Photo 1 The fabricated crosshead in a jig for silver soldering.
Photo 2 Crosshead in place after a cleanup and polish, crank finished.
Photo 3 View of the crank.
Photo 4 Close up of the crosshead, guide bars and die block.
         Regards Mike.


----------



## willburrrr2003 (Jan 22, 2012)

Excelent work my friend!!! It looks fantastic!


Regards,

  Will


----------



## dsquire (Jan 22, 2012)

Mike

Excellent work. Every bit of progress counts. One of these days you will find that last piece then you will have to think of your next project.
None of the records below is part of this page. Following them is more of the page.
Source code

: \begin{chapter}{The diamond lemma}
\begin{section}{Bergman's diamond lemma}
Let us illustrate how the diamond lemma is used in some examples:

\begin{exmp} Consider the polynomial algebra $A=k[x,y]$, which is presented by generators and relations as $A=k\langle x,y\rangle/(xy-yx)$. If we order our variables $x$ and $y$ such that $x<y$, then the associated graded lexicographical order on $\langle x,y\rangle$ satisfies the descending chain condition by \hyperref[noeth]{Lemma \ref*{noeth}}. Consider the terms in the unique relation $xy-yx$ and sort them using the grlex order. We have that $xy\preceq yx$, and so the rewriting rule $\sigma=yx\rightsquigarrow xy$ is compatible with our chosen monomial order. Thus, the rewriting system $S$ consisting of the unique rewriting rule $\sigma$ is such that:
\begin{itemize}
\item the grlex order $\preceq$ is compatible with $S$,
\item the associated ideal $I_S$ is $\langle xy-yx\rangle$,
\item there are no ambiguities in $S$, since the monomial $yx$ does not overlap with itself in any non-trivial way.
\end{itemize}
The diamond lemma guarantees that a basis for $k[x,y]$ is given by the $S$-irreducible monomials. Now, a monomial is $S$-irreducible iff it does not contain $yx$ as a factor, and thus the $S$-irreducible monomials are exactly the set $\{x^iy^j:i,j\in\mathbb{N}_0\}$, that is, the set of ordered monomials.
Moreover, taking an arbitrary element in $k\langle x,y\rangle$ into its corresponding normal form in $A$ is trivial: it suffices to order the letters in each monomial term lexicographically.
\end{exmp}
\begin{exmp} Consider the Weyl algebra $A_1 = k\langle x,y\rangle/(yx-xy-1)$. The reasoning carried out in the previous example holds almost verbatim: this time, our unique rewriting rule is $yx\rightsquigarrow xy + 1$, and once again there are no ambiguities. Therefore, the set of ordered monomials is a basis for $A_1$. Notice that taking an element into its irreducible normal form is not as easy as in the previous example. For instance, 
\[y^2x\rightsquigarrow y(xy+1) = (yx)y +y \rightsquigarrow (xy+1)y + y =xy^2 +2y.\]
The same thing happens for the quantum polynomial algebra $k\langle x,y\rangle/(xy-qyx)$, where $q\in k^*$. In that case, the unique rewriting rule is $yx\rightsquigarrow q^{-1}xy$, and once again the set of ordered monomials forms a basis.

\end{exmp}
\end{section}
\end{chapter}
I enjoy watching this come together. :bow: :bow:

Cheers 

Don


----------



## smfr (Jan 22, 2012)

This is looking really good! I love the look of this engine; can't wait to see more progress. :big:

Simon


----------



## imation (Jan 23, 2012)

Thank you all for the kind coments, I am happy with the 
progress, I only received the castings from the UK in late Nov?
I hope to be running it on air in the near future.
               Cheers
                Mike.


----------



## kvom (Jan 23, 2012)

I saw 2-3 of these engines at Cabin Fever, and really like the look. I'd like to try one of these when my other projects allow.

Yours is looking good.


----------



## b.lindsey (Jan 23, 2012)

Mike, this is really coming along nicely and you have done a masterful job on the machining too. Looking forward to more on this one.

Bill


----------